Imagens da sessão indicam que a discussão começou enquanto Freitas lia seu voto sobre um projeto. Segundo relatos, ele interrompeu a leitura após perceber risadas do assessor. Márcio Pacheco interveio e iniciou uma discussão com o deputado. Depois da sessão, no saguão ao lado do Auditório Legislativo, Freitas e Niedzwiedz voltaram a discutir — momento em que teria ocorrido o empurrão citado na denúncia.
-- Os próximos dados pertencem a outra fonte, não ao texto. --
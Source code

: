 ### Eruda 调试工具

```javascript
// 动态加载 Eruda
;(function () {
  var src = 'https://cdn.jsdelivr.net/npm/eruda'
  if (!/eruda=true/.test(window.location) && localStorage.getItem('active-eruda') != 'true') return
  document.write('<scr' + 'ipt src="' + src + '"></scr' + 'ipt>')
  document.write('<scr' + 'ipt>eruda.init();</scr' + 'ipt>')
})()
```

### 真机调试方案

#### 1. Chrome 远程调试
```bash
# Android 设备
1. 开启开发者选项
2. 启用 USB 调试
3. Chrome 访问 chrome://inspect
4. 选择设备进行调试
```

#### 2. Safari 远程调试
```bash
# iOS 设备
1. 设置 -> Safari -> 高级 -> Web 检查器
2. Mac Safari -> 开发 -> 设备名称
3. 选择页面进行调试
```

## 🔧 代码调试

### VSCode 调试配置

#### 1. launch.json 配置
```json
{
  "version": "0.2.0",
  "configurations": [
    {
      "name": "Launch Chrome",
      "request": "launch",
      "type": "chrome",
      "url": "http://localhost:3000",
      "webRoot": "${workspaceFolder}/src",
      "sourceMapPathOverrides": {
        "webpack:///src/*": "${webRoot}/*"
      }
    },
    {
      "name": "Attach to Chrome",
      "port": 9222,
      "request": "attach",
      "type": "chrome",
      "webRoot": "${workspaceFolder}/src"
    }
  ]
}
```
A defesa de Freitas sustenta que o parlamentar foi provocado. "Renato foi ridicularizado pelo assessor enquanto estava com a palavra. O deputado apenas afastou o servidor, que continuava debochando", afirmou o advogado Edson Vieira Abdala. O próprio Freitas declarou que apenas tentou se proteger de provocações e negou agressão.
Depoimentos
Primeiro a depor, Kenny Niedzwiedz negou ter ironizado o deputado. "Nas imagens dá para ver que eu estava no celular. Não é do meu feitio rir do trabalho de outro", afirmou. Ele disse ainda que, após o fim da sessão, tentou esclarecer o mal-entendido e foi empurrado. O assessor também relatou exposição nas redes sociais do parlamentar, com divulgação de nome, salário e foto.
Integrantes do Gabinete Militar da Alep, capitão Felipe Vitor Hess e cabo Ricardo Luiz Martins, relataram a atuação da equipe de segurança para conter o tumulto e o reforço policial no local. Ambos afirmaram que não presenciaram o momento do suposto empurrão.
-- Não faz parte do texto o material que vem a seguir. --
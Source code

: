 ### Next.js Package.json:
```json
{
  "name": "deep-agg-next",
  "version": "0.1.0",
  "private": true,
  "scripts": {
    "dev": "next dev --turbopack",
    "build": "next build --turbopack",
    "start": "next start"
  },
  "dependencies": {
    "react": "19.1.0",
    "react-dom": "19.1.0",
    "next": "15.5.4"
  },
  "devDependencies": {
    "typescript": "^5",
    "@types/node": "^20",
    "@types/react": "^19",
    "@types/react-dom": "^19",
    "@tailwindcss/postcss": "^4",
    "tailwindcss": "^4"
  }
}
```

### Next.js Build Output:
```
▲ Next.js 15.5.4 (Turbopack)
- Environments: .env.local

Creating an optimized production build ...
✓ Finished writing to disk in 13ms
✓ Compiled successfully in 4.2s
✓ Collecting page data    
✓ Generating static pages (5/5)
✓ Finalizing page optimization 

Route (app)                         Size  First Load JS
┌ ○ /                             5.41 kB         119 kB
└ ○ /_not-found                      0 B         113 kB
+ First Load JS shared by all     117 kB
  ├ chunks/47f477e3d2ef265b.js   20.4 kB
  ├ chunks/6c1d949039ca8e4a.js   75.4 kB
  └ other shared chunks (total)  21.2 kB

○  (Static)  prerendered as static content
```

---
Testemunhas indicadas pela defesa apresentaram versão diferente. Ellen Lefosse afirmou que o assessor ria e gesticulava durante a fala de Freitas, mesmo após pedidos para que parasse. Já a assessora de comunicação do deputado, Jessica Candal Sato, disse que viu o servidor provocar Freitas no saguão, antes da nova discussão.
Próximos passos
Ao final da sessão, a defesa solicitou a inclusão de novos vÃdeos e imagens no processo. O pedido foi aceito, com prazo de cinco dias para apresentação do material. Depois disso, o processo entra na fase de alegações finais, quando defesa e relatoria apresentam seus pareceres.
Segundo o presidente do Conselho de Ética, o prazo para conclusão é de até 60 dias, podendo ser prorrogado por mais 30.